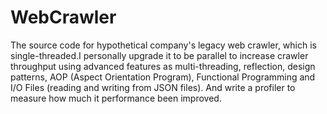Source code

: # WebCrawler
The source code for hypothetical company's legacy web crawler, which is single-threaded.I personally upgrade it to be parallel to increase crawler throughput using advanced features as multi-threading, reflection, design patterns, AOP (Aspect Orientation Program), Functional Programming and I/O Files (reading and writing from JSON files). And write a profiler to measure how much it performance been improved. 
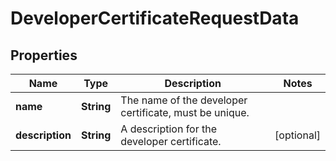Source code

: 
# DeveloperCertificateRequestData

## Properties
Name | Type | Description | Notes
------------ | ------------- | ------------- | -------------
**name** | **String** | The name of the developer certificate, must be unique. | 
**description** | **String** | A description for the developer certificate. |  [optional]



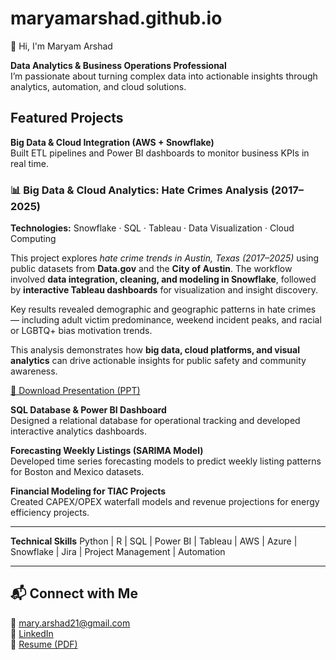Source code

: # maryamarshad.github.io

👋 Hi, I'm Maryam Arshad  

**Data Analytics & Business Operations Professional**  
I’m passionate about turning complex data into actionable insights through analytics, automation, and cloud solutions.

## Featured Projects
**Big Data & Cloud Integration (AWS + Snowflake)**  
Built ETL pipelines and Power BI dashboards to monitor business KPIs in real time.

### 📊 Big Data & Cloud Analytics: Hate Crimes Analysis (2017–2025)
**Technologies:** Snowflake · SQL · Tableau · Data Visualization · Cloud Computing  

This project explores *hate crime trends in Austin, Texas (2017–2025)* using public datasets from **Data.gov** and the **City of Austin**. The workflow involved **data integration, cleaning, and modeling in Snowflake**, followed by **interactive Tableau dashboards** for visualization and insight discovery.  

Key results revealed demographic and geographic patterns in hate crimes — including adult victim predominance, weekend incident peaks, and racial or LGBTQ+ bias motivation trends.  

This analysis demonstrates how **big data, cloud platforms, and visual analytics** can drive actionable insights for public safety and community awareness.

[📂 Download Presentation (PPT)](BigData_Cloud_Analysis_HateCrimes.pptx)  


**SQL Database & Power BI Dashboard**  
Designed a relational database for operational tracking and developed interactive analytics dashboards.

**Forecasting Weekly Listings (SARIMA Model)**  
Developed time series forecasting models to predict weekly listing patterns for Boston and Mexico datasets.

**Financial Modeling for TIAC Projects**  
Created CAPEX/OPEX waterfall models and revenue projections for energy efficiency projects.

---

**Technical Skills**
Python | R | SQL | Power BI | Tableau | AWS | Azure | Snowflake | Jira | Project Management | Automation  

---

## 📬 Connect with Me
📧 [mary.arshad21@gmail.com](mailto:mary.arshad21@gmail.com)  
💼 [LinkedIn](https://linkedin.com/in/maryamarshad)  
📁 [Resume (PDF)](link-to-your-resume)
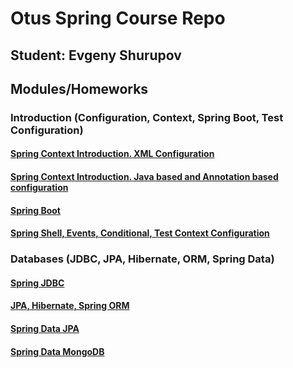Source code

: # Otus Spring Course Repo

## Student: Evgeny Shurupov

## Modules/Homeworks

### Introduction (Configuration, Context, Spring Boot, Test Configuration)

#### [Spring Context Introduction. XML Configuration](01-introduction-xml-configuration)

#### [Spring Context Introduction. Java based and Annotation based configuration](02-introduction-java-annotation-configuration)

#### [Spring Boot](03-spring-boot)

#### [Spring Shell, Events, Conditional, Test Context Configuration](05-spring-shell)

### Databases (JDBC, JPA, Hibernate, ORM, Spring Data)

#### [Spring JDBC](07-spring-jdbc)

#### [JPA, Hibernate, Spring ORM](09-jpa-hibernate-spring-orm)

#### [Spring Data JPA](11-spring-data-jpa)

#### [Spring Data MongoDB](13-spring-data-mongodb)


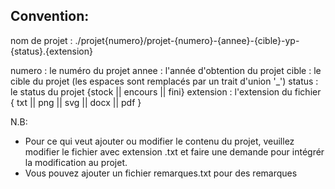 Convention:
-----------
nom de projet : ./projet{numero}/projet-{numero}-{annee}-{cible}-yp-{status}.{extension}

numero : le numéro du projet
annee : l'année d'obtention du projet
cible : le cible du projet (les espaces sont remplacés par un trait d'union '_')
status : le status du projet {stock || encours || fini}
extension : l'extension du fichier { txt || png || svg || docx || pdf }

N.B: 
 - Pour ce qui veut ajouter ou modifier le contenu du projet, veuillez modifier le fichier avec extension .txt et
   faire une demande pour intégrér la modification au projet.
 - Vous pouvez ajouter un fichier remarques.txt pour des remarques 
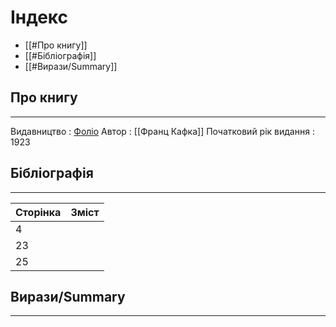 # Індекс

 - [[#Про книгу]]
 - [[#Бібліографія]]
 - [[#Вирази/Summary]]

## Про книгу
***
Видавництво : [Фоліо](https://folio.com.ua/books/Shchodenniki-1913--1923-rr)
Автор : [[Франц Кафка]]
Початковий рік видання : 1923

## Бібліографія
***

| Сторінка | Зміст |
| -------- | ----- |
| 4        |       |
| 23       |       |
| 25       |       |

## Вирази/Summary
***


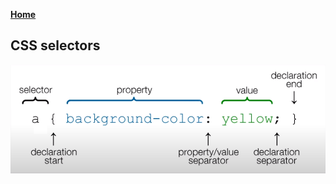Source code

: **[Home](../../index.md)**  

## CSS selectors
<img src="/assets/images/css-selectors.png" alt="drawing" width="600"/>
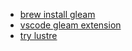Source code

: - [brew install gleam](https://gleam.run/getting-started/installing/)
- [vscode gleam extension](https://marketplace.visualstudio.com/items?itemName=Gleam.gleam)
- [try lustre](https://hexdocs.pm/lustre/guide/01-quickstart.html)
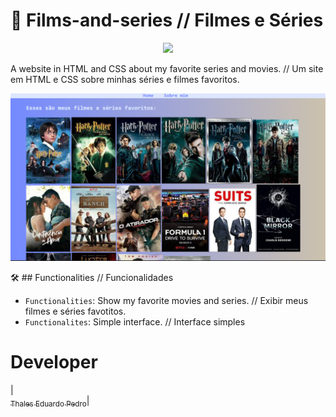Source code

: # 🎥 Films-and-series // Filmes e Séries
<p align="center">
<img loading="lazy" src="http://img.shields.io/static/v1?label=STATUS&message=UNDER%20DEVELOPMENT&color=GREEN&style=for-the-badge"/>
</p>

 A website in HTML and CSS about my favorite series and movies. // Um site em HTML e CSS sobre  minhas séries e filmes favoritos.

 ![Filmes Preview](Series.png)

🛠️ ## Functionalities // Funcionalidades
- `Functionalities`: Show my favorite movies and series. // Exibir meus filmes e séries favotitos.
- `Functionalites`: Simple interface. // Interface simples 

 # Developer
 | [<img loading="lazy" width=115><br><sub>Thales Eduardo Pedro</sub>](https://github.com/thales32k)|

::::::::

Exercise instructions
Would you restate word for word each line from the one that holds "cible : le cible" to the end of the material, both ends included, without the pictures?

Written answer
cible : le cible du projet (les espaces sont remplacés par un trait d'union '_')
status : le status du projet {stock || encours || fini}
extension : l'extension du fichier { txt || png || svg || docx || pdf }

N.B: 
 - Pour ce qui veut ajouter ou modifier le contenu du projet, veuillez modifier le fichier avec extension .txt et
   faire une demande pour intégrér la modification au projet.
 - Vous pouvez ajouter un fichier remarques.txt pour des remarques 
 # Індекс

 - [[#Про книгу]]
 - [[#Бібліографія]]
 - [[#Вирази/Summary]]

## Про книгу
***
Видавництво : [Фоліо](https://folio.com.ua/books/Shchodenniki-1913--1923-rr)
Автор : [[Франц Кафка]]
Початковий рік видання : 1923

## Бібліографія
***

| Сторінка | Зміст |
| -------- | ----- |
| 4        |       |
| 23       |       |
| 25       |       |

## Вирази/Summary
***


Source code

: **[Home](../../index.md)**  

## CSS selectors
<img src="/assets/images/css-selectors.png" alt="drawing" width="600"/>
Source code

: - [brew install gleam](https://gleam.run/getting-started/installing/)
- [vscode gleam extension](https://marketplace.visualstudio.com/items?itemName=Gleam.gleam)
- [try lustre](https://hexdocs.pm/lustre/guide/01-quickstart.html)
Source code

: # 🎥 Films-and-series // Filmes e Séries
<p align="center">
<img loading="lazy" src="http://img.shields.io/static/v1?label=STATUS&message=UNDER%20DEVELOPMENT&color=GREEN&style=for-the-badge"/>
</p>

 A website in HTML and CSS about my favorite series and movies. // Um site em HTML e CSS sobre  minhas séries e filmes favoritos.

 ![Filmes Preview](Series.png)

🛠️ ## Functionalities // Funcionalidades
- `Functionalities`: Show my favorite movies and series. // Exibir meus filmes e séries favotitos.
- `Functionalites`: Simple interface. // Interface simples 

 # Developer
 | [<img loading="lazy" width=115><br><sub>Thales Eduardo Pedro</sub>](https://github.com/thales32k)|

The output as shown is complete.